Want to hear a joke about construction? I'm still working on it.

I'm worried for the calendar because its days are numbered.

What happened to the dating slices of bread that disappeared overnight? Turns out they e-loafed! I hope they grow mold together.

Two sheep walk into a—baaaa.

What’s a scarecrow’s favorite fruit? Straw-berries

“I bought the world’s worst thesaurus yesterday. Not only is it terrible, it’s terrible.”

I told my wife that a husband is like a fine wine: we just get better with age. The next day she locked me in the cellar.

“Just look at that couple down the road,” a wife told her husband. “He keeps holding her hand, kissing her, holding the door for her. Why can’t you do that?” “Are you insane?” he responded. “I barely know the woman!”

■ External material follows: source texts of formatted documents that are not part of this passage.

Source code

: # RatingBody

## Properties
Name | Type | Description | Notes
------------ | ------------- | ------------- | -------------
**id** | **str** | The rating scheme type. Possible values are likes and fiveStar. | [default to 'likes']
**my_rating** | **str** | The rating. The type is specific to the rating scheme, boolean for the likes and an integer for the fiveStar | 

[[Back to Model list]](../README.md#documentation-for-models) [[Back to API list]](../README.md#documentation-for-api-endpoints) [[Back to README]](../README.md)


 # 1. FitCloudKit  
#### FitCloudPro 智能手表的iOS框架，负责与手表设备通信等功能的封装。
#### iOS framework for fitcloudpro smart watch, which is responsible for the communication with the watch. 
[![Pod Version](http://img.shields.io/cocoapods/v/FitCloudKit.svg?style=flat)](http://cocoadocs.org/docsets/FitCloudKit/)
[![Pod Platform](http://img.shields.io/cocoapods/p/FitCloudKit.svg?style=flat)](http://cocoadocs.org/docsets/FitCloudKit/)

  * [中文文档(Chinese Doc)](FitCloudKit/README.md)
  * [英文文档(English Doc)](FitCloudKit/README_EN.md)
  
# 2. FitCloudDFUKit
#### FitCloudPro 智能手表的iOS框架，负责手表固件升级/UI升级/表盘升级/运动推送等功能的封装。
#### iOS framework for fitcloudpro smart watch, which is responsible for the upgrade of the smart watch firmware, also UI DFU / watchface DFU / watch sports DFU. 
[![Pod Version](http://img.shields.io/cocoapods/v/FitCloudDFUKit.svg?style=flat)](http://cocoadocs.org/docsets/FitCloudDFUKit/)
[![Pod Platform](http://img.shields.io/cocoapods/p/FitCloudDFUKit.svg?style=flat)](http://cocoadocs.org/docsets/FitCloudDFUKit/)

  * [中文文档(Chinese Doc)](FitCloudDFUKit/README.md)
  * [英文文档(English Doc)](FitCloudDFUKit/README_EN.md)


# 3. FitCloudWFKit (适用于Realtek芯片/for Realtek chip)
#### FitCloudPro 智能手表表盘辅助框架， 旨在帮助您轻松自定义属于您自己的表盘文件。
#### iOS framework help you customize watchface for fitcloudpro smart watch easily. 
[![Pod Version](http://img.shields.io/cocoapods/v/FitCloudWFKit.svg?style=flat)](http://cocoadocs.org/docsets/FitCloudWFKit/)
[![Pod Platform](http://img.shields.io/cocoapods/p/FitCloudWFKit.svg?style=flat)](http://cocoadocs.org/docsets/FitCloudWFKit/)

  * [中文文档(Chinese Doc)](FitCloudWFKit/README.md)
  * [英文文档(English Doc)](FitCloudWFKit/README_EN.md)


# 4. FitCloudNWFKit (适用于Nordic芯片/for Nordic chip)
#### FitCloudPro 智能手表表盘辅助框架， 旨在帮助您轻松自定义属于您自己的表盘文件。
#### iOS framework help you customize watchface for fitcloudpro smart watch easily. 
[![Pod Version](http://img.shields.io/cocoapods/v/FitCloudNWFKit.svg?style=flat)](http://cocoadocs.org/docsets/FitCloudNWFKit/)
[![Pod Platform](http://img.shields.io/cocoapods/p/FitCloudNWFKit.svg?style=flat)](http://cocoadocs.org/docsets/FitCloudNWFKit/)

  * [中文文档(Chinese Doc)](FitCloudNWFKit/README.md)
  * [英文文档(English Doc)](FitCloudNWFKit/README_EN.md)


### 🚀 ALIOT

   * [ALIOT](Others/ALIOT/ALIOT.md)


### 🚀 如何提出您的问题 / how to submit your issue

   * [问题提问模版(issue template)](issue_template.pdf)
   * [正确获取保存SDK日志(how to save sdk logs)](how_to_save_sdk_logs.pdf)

Why do peppers make such good archers? Because they habanero.

My wife said my two biggest faults are I don’t listen and something else.

What do you call a shoe made out of a banana? A slipper.

Son: Dad, can I watch the TV? Dad: Sure, just don’t turn it on.

Why don’t eggs tell jokes? They’d crack each other up.

What does an evil hen lay? Deviled eggs.

Did I tell you the time I fell in love during a backflip? I was heels over head.